— Ну, тогда они сами лили туда воду.
Мы не понимаем, почему капля воды — это такое страшное наказание. Тогда Вилли пробуравливает дырочку в трубе пристройки и говорит:
— Кто хочет, могу привязать.
Вызывается Витлингов Адольф. Вилли привязывает брата веревкой, ставит его как раз под дырочку и заливает в раструб воду. Капли падают через дырочку на голову Адольфу.
— Чем медленней, тем хужей, — поясняет Вилли. — Ты ждешь, вот упадет капля, а она все не падает и не падает, а потом вдруг шлеп!
Человеку непосвященному возня у Витлинговой пристройки показалась бы необъяснимой и загадочной. Для нас же французская пытка принимает форму состязания, при котором я остаюсь зрителем. Я хочу выяснить для себя, что так ужасно воздействует на связанного: медленное падение капель или страшные комментарии, которыми Вилли сопровождает пытку: «Капля могет дырку в камнях пробуравить, — поясняет он. — Когда наших отвязывали, кой у кого были дырочки в голове». После этой угрозы привязанный под Витлинговым водостоком издает страшный вопль: «Отвяжите мене! Отпустите мене!»
Сын Витлинга Отто побывал в плену у англичан. Он не принес с собой новые методы пыток, зато принес искусство так штопать большие дыры в носках, словно они не заштопаны, а надвязаны. Моя неустанно идущая в ногу со временем мать приглашает Отто на кофе с пирожными, потчует его от всей души, а под конец просит его обучить ее искусству так штопать дыры.
Этому искусству так изысканно расправляться с дырами Отто выучился у английского сержанта, который питал нежные чувства к одному солдату.
Левая рука Отто держит грибок для штопки, правая, дрожа, ведет нитку. Дрожит она потому, что Отто курит английские сигары, а они пропитаны опиумом, если вы, конечно, знаете, что это такое.
Искусные руки несостоявшейся канатной плясуньи пробуют себя в художественной штопке.

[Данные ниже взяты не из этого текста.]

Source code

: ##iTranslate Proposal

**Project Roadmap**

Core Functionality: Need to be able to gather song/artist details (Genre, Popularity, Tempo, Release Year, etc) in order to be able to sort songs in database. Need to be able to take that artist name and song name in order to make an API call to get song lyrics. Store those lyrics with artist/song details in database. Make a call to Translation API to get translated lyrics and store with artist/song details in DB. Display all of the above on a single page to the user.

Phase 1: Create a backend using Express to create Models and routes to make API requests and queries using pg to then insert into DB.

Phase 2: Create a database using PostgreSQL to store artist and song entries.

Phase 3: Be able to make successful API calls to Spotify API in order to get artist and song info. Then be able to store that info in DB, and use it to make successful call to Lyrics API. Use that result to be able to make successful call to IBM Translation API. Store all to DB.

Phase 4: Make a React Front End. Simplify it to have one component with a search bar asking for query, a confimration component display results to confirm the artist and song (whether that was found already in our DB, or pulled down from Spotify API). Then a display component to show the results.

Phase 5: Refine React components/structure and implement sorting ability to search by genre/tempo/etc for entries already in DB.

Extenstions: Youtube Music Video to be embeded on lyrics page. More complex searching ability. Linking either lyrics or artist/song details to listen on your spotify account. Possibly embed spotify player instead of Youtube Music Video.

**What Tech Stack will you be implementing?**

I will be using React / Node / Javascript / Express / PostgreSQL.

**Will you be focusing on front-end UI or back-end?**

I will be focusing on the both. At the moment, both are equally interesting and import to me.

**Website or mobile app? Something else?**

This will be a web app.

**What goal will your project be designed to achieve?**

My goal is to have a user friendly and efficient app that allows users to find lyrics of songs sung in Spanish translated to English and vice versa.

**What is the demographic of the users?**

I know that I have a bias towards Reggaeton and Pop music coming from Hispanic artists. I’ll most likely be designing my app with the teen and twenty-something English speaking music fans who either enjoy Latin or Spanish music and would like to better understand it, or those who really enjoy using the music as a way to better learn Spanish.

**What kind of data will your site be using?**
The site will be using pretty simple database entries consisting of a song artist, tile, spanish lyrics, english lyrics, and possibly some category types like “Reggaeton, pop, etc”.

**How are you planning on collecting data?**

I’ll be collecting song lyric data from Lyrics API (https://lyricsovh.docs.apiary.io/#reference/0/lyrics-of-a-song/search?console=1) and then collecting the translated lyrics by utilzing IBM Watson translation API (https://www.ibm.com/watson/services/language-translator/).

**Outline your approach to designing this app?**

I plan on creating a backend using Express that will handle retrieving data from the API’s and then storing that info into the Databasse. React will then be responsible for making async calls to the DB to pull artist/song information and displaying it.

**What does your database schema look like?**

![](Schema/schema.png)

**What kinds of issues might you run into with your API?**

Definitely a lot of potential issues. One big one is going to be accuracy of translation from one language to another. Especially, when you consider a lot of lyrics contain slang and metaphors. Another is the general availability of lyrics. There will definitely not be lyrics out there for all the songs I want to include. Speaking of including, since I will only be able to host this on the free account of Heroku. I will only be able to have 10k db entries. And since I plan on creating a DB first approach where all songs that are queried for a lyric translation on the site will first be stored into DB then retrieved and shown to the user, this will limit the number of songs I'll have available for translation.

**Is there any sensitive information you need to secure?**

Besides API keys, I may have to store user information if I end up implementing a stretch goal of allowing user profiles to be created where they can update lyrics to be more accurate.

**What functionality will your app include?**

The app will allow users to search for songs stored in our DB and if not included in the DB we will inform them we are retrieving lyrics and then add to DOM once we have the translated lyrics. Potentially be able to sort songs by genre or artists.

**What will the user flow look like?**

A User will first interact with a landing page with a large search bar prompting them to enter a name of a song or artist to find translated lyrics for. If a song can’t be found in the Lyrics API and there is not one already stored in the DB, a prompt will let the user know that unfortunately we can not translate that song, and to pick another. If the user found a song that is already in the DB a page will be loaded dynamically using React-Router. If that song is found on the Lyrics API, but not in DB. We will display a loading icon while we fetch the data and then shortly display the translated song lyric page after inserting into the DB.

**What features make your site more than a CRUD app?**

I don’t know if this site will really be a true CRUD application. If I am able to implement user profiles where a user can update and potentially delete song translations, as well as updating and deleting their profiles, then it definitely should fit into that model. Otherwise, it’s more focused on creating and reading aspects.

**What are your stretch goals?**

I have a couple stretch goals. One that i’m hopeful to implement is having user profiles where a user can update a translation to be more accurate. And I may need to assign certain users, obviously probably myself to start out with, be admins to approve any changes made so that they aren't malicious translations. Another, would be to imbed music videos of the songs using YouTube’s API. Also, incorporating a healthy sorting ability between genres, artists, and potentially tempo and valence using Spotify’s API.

Мать наливает Отто еще чашку кофе и хочет узнать поподробнее о личной жизни английского сержанта. Отто, к сожалению, не может удовлетворить это пожелание, он не знает, как они это делали, он знает только, что они ходили по лагерю под ручку, все равно как муж с женой.
Воспоминания о плене! Ни Вилли, ни Отто не могут без конца выезжать на воспоминаниях. Кто берет хлеб из буфета, тот должен позаботиться, чтобы хлеб там не переводился. Таков железный закон Босдома. Вилли — пекарь, а Отто — стеклодув, оба остаются жить у отца, а для работы забираются в штольни шахты
Папаша Витлинг — коренастый, чуть сутулый человек. Все, за что ни возьмется папаша Витлинг, он делает, хорошенько поразмыслив. У него мысли не отделены от поступков. Непомерный аппетит сыновей заставляет его носить закупаемый у нас товар в заплечной корзине. Когда он приезжает за покупками, женщины как по команде отходят в сторонку. Они восхищаются, они сочувствуют. Маленькая, беззубая и малость трясучая вдова Бетхерка говорит: «Прям до слез его жалко. И ведь один как перст!»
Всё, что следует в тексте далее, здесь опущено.